Ten years before the consecration of the Parish Church, there was founded in the old hamlet of Wapping-Stepney, a charity, of which St. George's is justly proud. Mr. Henry Raine, a brewer living in the parish, built, in what is now Charles Street, Old Gravel Lane, the first instalment of the schools with which his name is now associated. This building, since called the Lower Schools, was designed for the education of fifty boys and fifty girls who were clothed and educated at the founder's expense. From 1719 to 1736, Mr. Raine personally superintended the schools, and in the latter year presented them with a permanent endowment. In 1736 he extended his design in a unique manner by the erection and endowment of a new school, called the Asylum. In this building provision was to be made for forty girls, 'chosen out of the most deserving of those brought up in the old school and who have continued therein two years', the provision taking the form of maintenance, clothing, and education. After four years' training the girls were to go to domestic service, and at the age of twenty-two were to be entitled to become candidates for the marriage-portion of 100l., for which six of them might draw lots on every 1st of May and 28th of December. Two of such marriage-portions were to be given in each year, and the unsuccessful candidates, if they continued unmarried, might draw again from time to time, till they obtained the prize. It was to be necessary that the proposed husband should be a man of good character, a member of the Church of England, and approved of by the Trustees of the charity.

Mr. Raine left most of his property to his two nephews, and in his will exhorted them to purchase 4.000l. Stock, in order to make a permanent provision for these marriage-portions. 'I doubt not', he says, 'but my nephews will cheerfully purchase the said stock if they had seen, as I have, six poor innocent maidens come trembling to draw the prize, and the fortunate maid that got it burst into tears with excess of joy'. My Rector, Mr. Harry Jones, in his East and West London, has pointed out that one's feelings and sympathies may be quite as deeply stirred at the sight of the five 'poor innocent maidens' who are unfortunate enough to draw blanks. At the last drawing there was only one candidate, which perhaps afforded as happy a solution of the difficulty as could be found.

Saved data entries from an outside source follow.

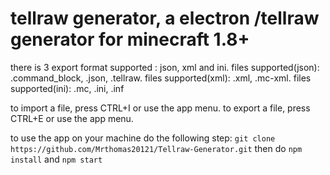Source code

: # tellraw generator, a electron /tellraw generator for minecraft 1.8+

there is 3 export format supported : json, xml and ini.
files supported(json): .command_block, .json, .tellraw.
files supported(xml): .xml, .mc-xml.
files supported(ini): .mc, .ini, .inf

to import a file, press CTRL+I or use the app menu.
to export a file, press CTRL+E or use the app menu.

to use the app on your machine do the following step:
`git clone https://github.com/Mrthomas20121/Tellraw-Generator.git`
then do 
`npm install` and `npm start` 
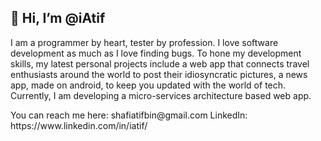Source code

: <h2>👋 Hi, I’m @iAtif</h2>
<p>I am a programmer by heart, tester by profession. I love software development as much as I love finding bugs. To hone my development skills, my latest personal projects include a web app that connects travel enthusiasts around the world to post their idiosyncratic pictures, a news app, made on android, to keep you updated with the world of tech. Currently, I am developing a micro-services architecture based web app.<p>
You can reach me here: shafiatifbin@gmail.com
LinkedIn: https://www.linkedin.com/in/iatif/
<!---
iAtif/iAtif is a ✨ special ✨ repository because its `README.md` (this file) appears on your GitHub profile.
You can click the Preview link to take a look at your changes.
--->

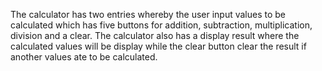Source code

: The calculator has two entries whereby the user input values to be calculated which has five buttons for addition, subtraction, multiplication, division and a clear. The calculator also has a display result where the calculated values will be display while the clear button clear the result if another values ate to be calculated.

The charities are just now in process of transition. The Boys' School has for some years been located in a more convenient and accessible building in Cannon Street Road. Quite lately the Asylum has been sold to the Board of Guardians, whose pressing want of more workhouse accommodation induced them to offer the Trustees a substantial price. The Lower Schools are now used as the Asylum, and the education of the girls and infants is carried on in more central buildings, situated in a more convenient part of the parish. The charities have now completed a century since their incorporation, and many of those who treasure the memory of their generous founder look forward to the time when some compact and worthy building shall be raised to his lasting fame.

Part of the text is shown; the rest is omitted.